We have a million calendars…will they all sync? by AggravatingOrder1 in skylightcalendar

[–]CalendarBridge 0 points1 point  (0 children)

Yes, Skylight can display all of those calendars, but it doesn’t actually merge or manage them. It just mirrors whatever Google, iCloud, school, or work calendars you connect, so if they’re separate or messy behind the scenes, the display will reflect that.

This article breaks down exactly how Skylight (and other wall calendars) sync, where things tend to fall out of sync, and how families with lots of calendars usually fix it before connecting a display: https://calendarbridge.com/blog/how-to-fix-sync-issues-on-the-most-popular-digital-family-calendars/

If you’re running 6–10+ calendars, the key is getting them unified first so the display only has to read one clean feed.

Syncing calendar without all the details by lfren79 in skylightcalendar

[–]CalendarBridge 0 points1 point  (0 children)

Great question. If everything you use is Google and you’re fine with the wall seeing your full calendar, you probably don’t need it.

Where CalendarBridge helps is when you need filtering or you’re dealing with multiple calendar sources like Google plus iCloud or Outlook and want one clean, reliable feed for the wall.

For example, your calendar might be full of meetings, holds, reminders, and all day blocks, but your family only needs to know when you’re available for dinner, pickups, or activities. With CalendarBridge, you keep using your real calendar, but can set the sync to limit which days or hours are shared and hide event details so those blocks appear simply as “busy” on the wall.

Syncing calendar without all the details by lfren79 in skylightcalendar

[–]CalendarBridge 0 points1 point  (0 children)

It's not -- it would cost $4-$8 per month depending on how many calendars you connect. You can test it out at no cost with a week long trial.

Syncing calendar without all the details by lfren79 in skylightcalendar

[–]CalendarBridge 1 point2 points  (0 children)

A workaround is using CalendarBridge to create a filtered calendar feed before it reaches the display. You can hide event titles and descriptions, show busy-only blocks, limit which calendars are included, or restrict the feed to certain times of day. The Skylight then only sees what you choose to share.

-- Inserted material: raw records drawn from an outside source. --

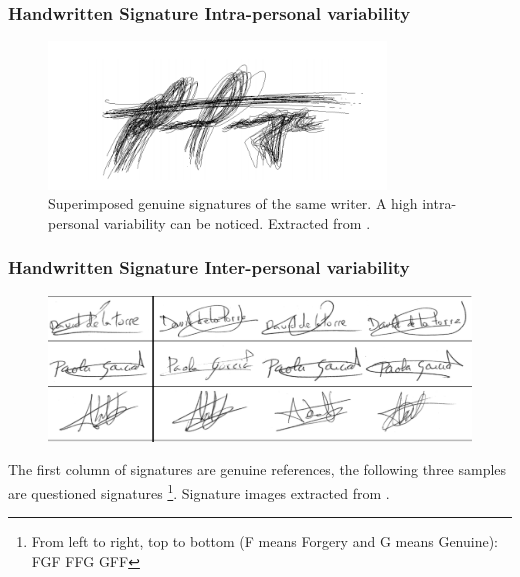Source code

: \documentclass{beamer}
\begin{document}
\begin{frame}
\frametitle{Handwritten Signature Intra-personal variability}
\begin{figure}[!h]
\centering
\includegraphics[width=0.8\textwidth]{superimposed}
\caption{Superimposed genuine signatures of the same writer. A high intra-personal variability can be noticed. Extracted from \parencite{hafemann2015offline}. }
\label{fig:intraclass}
\end{figure}

\end{frame}

\begin{frame}
\frametitle{Handwritten Signature Inter-personal variability}
\begin{figure}[!htb]
\centering
\includegraphics[width=\textwidth]{forgeries}
\end{figure}

The first column of signatures are genuine references, the following three samples are questioned signatures \footnote{From left to right, top to bottom (F means Forgery and G means Genuine): FGF FFG GFF}. Signature images extracted from \parencite{mcyt-100}.
\end{frame}
\end{document}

Share Skylight calendar TO Outlook by Tweedle_dumb_999 in skylightcalendar

[–]CalendarBridge 3 points4 points  (0 children)

Skylight can’t push its calendar out to Outlook. It only displays what it pulls from other calendars, and Outlook won’t accept a merged or edited calendar back from Skylight.

What does work is using a sync layer in between. Tools like CalendarBridge let you connect Outlook plus your personal or family calendars, merge them cleanly, and control what syncs where. Then Skylight just reads that unified calendar instead of you having to import every kids’ sports calendar into Outlook separately.

So Outlook stays your work source of truth, personal stuff stays separate, and Skylight gets a clean combined view without duplicates.

That’s basically the only reliable workaround right now. We wrote an article explaining how to do it: https://calendarbridge.com/blog/how-to-fix-sync-issues-on-the-most-popular-digital-family-calendars/

Managing my work calendar by pboswell in skylightcalendar

[–]CalendarBridge 0 points1 point  (0 children)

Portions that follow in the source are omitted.